**Problem to solve**
Return, without pictures, the lines from the start of the data through the one that contains "in un canale;".

**Information supplied**

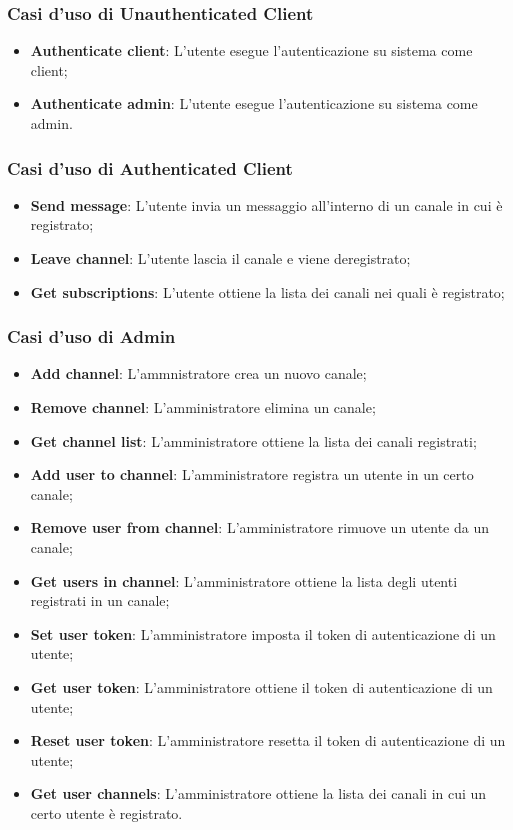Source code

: 		\subsubsection{Casi d'uso di Unauthenticated Client}
		\begin{itemize}
			\item \textbf{Authenticate client}: L'utente esegue l'autenticazione su sistema come client;
			\item \textbf{Authenticate admin}: L'utente esegue l'autenticazione su sistema come admin.
		\end{itemize}

		\subsubsection{Casi d'uso di Authenticated Client}
		\begin{itemize}
			\item \textbf{Send message}: L'utente invia un messaggio all'interno di un canale in cui è registrato; 
			\item \textbf{Leave channel}: L'utente lascia il canale e viene deregistrato; 
			\item \textbf{Get subscriptions}: L'utente ottiene la lista dei canali nei quali è registrato; 
		\end{itemize}

		\subsubsection{Casi d'uso di Admin}
		\begin{itemize}
			\item \textbf{Add channel}: L'ammnistratore crea un nuovo canale;
			\item \textbf{Remove channel}: L'amministratore elimina un canale;
			\item \textbf{Get channel list}: L'amministratore ottiene la lista dei canali registrati;
			\item \textbf{Add user to channel}: L'amministratore registra un utente in un certo canale;
			\item \textbf{Remove user from channel}: L'amministratore rimuove un utente da un canale;
			\item \textbf{Get users in channel}: L'amministratore ottiene la lista degli utenti registrati in un canale;
			\item \textbf{Set user token}: L'amministratore imposta il token di autenticazione di un utente;
			\item \textbf{Get user token}: L'amministratore ottiene il token di autenticazione di un utente;
			\item \textbf{Reset user token}: L'amministratore resetta il token di autenticazione di un utente;
			\item \textbf{Get user channels}: L'amministratore ottiene la lista dei canali in cui un certo utente è registrato.
		\end{itemize}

**Response area**
Source code

: 		\subsubsection{Casi d'uso di Unauthenticated Client}
		\begin{itemize}
			\item \textbf{Authenticate client}: L'utente esegue l'autenticazione su sistema come client;
			\item \textbf{Authenticate admin}: L'utente esegue l'autenticazione su sistema come admin.
		\end{itemize}

		\subsubsection{Casi d'uso di Authenticated Client}
		\begin{itemize}
			\item \textbf{Send message}: L'utente invia un messaggio all'interno di un canale in cui è registrato; 
			\item \textbf{Leave channel}: L'utente lascia il canale e viene deregistrato; 
			\item \textbf{Get subscriptions}: L'utente ottiene la lista dei canali nei quali è registrato; 
		\end{itemize}

		\subsubsection{Casi d'uso di Admin}
		\begin{itemize}
			\item \textbf{Add channel}: L'ammnistratore crea un nuovo canale;
			\item \textbf{Remove channel}: L'amministratore elimina un canale;
			\item \textbf{Get channel list}: L'amministratore ottiene la lista dei canali registrati;
			\item \textbf{Add user to channel}: L'amministratore registra un utente in un certo canale;
			\item \textbf{Remove user from channel}: L'amministratore rimuove un utente da un canale;
			\item \textbf{Get users in channel}: L'amministratore ottiene la lista degli utenti registrati in un canale;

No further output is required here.